I have the following code, expecting that once obj2 is released obj1 is still retained, will it work?
我有以下代码,期望一旦obj2被释放,obj1仍然保留,它会工作吗?
obj1 = [[Class1 alloc] init];
obj2 = [[obj1 retain] autorelease];
2 个解决方案
#1
4
I have the following code, expecting that once obj2 is released obj1 is still retained, will it work?
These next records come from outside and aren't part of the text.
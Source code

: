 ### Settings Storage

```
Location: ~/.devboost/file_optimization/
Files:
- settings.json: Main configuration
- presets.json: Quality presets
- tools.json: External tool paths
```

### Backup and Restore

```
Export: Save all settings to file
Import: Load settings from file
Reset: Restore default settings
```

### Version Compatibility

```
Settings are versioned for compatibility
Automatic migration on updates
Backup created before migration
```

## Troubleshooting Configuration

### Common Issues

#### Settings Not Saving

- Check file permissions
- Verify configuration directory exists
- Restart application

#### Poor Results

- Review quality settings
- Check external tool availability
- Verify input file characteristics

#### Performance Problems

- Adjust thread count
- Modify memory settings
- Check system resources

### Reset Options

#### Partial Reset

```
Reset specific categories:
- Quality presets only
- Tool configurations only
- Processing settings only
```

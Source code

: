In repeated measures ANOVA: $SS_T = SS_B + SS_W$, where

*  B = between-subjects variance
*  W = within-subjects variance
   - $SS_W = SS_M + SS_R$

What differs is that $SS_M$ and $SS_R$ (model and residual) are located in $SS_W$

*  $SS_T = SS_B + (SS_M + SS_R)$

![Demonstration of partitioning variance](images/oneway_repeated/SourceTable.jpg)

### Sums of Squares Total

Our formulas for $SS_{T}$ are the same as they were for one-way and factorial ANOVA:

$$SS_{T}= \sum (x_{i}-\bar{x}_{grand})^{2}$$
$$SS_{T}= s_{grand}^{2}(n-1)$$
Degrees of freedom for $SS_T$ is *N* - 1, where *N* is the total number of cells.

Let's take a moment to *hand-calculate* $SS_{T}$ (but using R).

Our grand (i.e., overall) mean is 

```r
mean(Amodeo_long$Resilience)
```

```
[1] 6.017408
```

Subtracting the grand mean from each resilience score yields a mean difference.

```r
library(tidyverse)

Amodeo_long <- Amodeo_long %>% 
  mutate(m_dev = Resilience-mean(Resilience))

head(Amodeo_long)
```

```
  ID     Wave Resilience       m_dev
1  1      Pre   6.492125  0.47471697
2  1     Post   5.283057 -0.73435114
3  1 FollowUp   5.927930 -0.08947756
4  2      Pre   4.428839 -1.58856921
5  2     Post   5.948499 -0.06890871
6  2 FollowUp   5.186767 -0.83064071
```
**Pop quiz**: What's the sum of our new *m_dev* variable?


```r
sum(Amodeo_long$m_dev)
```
我有以下代码,期望一旦obj2被释放,obj1仍然保留,它会工作吗?
obj1 and obj2 are both pointers to the same object. That object gets a retain count of 1 when you create it. The object's retain count increases to 2 when you retain it again on the second line. The object (and any pointers to it) will therefore remain valid until it's released twice. One of those releases will eventually come from the autorelease on the second line; another should be supplied by your code somewhere.
obj1和obj2都是指向同一对象的指针。创建它时,该对象的保留计数为1。当您在第二行再次保留时,对象的保留计数增加到2。因此,对象(以及它的任何指针)将保持有效,直到它被释放两次。其中一个版本最终将来自第二行的自动发布;另一个应该由你的代码在某处提供。
#2
2
It'll work, but I'm not sure your conclusion is correct (had a parse error on that).
它会起作用,但我不确定你的结论是否正确(有一个解析错误)。
obj1 = [[Class1 alloc] init];
obj2 = [[obj1 retain] autorelease];
It helps to think of retain and release in terms of delta and per-reference. So, in the following code, you would say that "the obj1 reference has a retain count of +1" and "the obj2 references has a retain count of +0".
根据增量和每个引用来考虑保留和释放是有帮助的。因此,在下面的代码中,您会说“obj1引用的保留计数为+1”,“obj2引用的保留计数为+0”。
That is, obj1 is a strong reference and obj2 is a weak reference.
也就是说,obj1是强引用,obj2是弱引用。
If you want the object to go away, you would [obj1 release]. You could [obj2 release], but that implies an ownership transfer which should be made only for good reason and quite explicitly.
如果你想让对象消失,你会[obj1发布]。您可以[obj2发布],但这意味着所有权转移应该只是出于充分的理由而且非常明确地进行。
Or you could just turn on ARC and be done with it.
或者你可以打开ARC并完成它。
#1
4
I have the following code, expecting that once obj2 is released obj1 is still retained, will it work?
我有以下代码,期望一旦obj2被释放,obj1仍然保留,它会工作吗?
obj1 and obj2 are both pointers to the same object. That object gets a retain count of 1 when you create it. The object's retain count increases to 2 when you retain it again on the second line. The object (and any pointers to it) will therefore remain valid until it's released twice. One of those releases will eventually come from the autorelease on the second line; another should be supplied by your code somewhere.
obj1和obj2都是指向同一对象的指针。创建它时,该对象的保留计数为1。当您在第二行再次保留时,对象的保留计数增加到2。因此,对象(以及它的任何指针)将保持有效,直到它被释放两次。其中一个版本最终将来自第二行的自动发布;另一个应该由你的代码在某处提供。
#2
2
It'll work, but I'm not sure your conclusion is correct (had a parse error on that).
它会起作用,但我不确定你的结论是否正确(有一个解析错误)。
obj1 = [[Class1 alloc] init];
obj2 = [[obj1 retain] autorelease];
It helps to think of retain and release in terms of delta and per-reference. So, in the following code, you would say that "the obj1 reference has a retain count of +1" and "the obj2 references has a retain count of +0".
根据增量和每个引用来考虑保留和释放是有帮助的。因此,在下面的代码中,您会说“obj1引用的保留计数为+1”,“obj2引用的保留计数为+0”。
That is, obj1 is a strong reference and obj2 is a weak reference.
也就是说,obj1是强引用,obj2是弱引用。
If you want the object to go away, you would [obj1 release]. You could [obj2 release], but that implies an ownership transfer which should be made only for good reason and quite explicitly.
如果你想让对象消失,你会[obj1发布]。您可以[obj2发布],但这意味着所有权转移应该只是出于充分的理由而且非常明确地进行。
Or you could just turn on ARC and be done with it.
或者你可以打开ARC并完成它。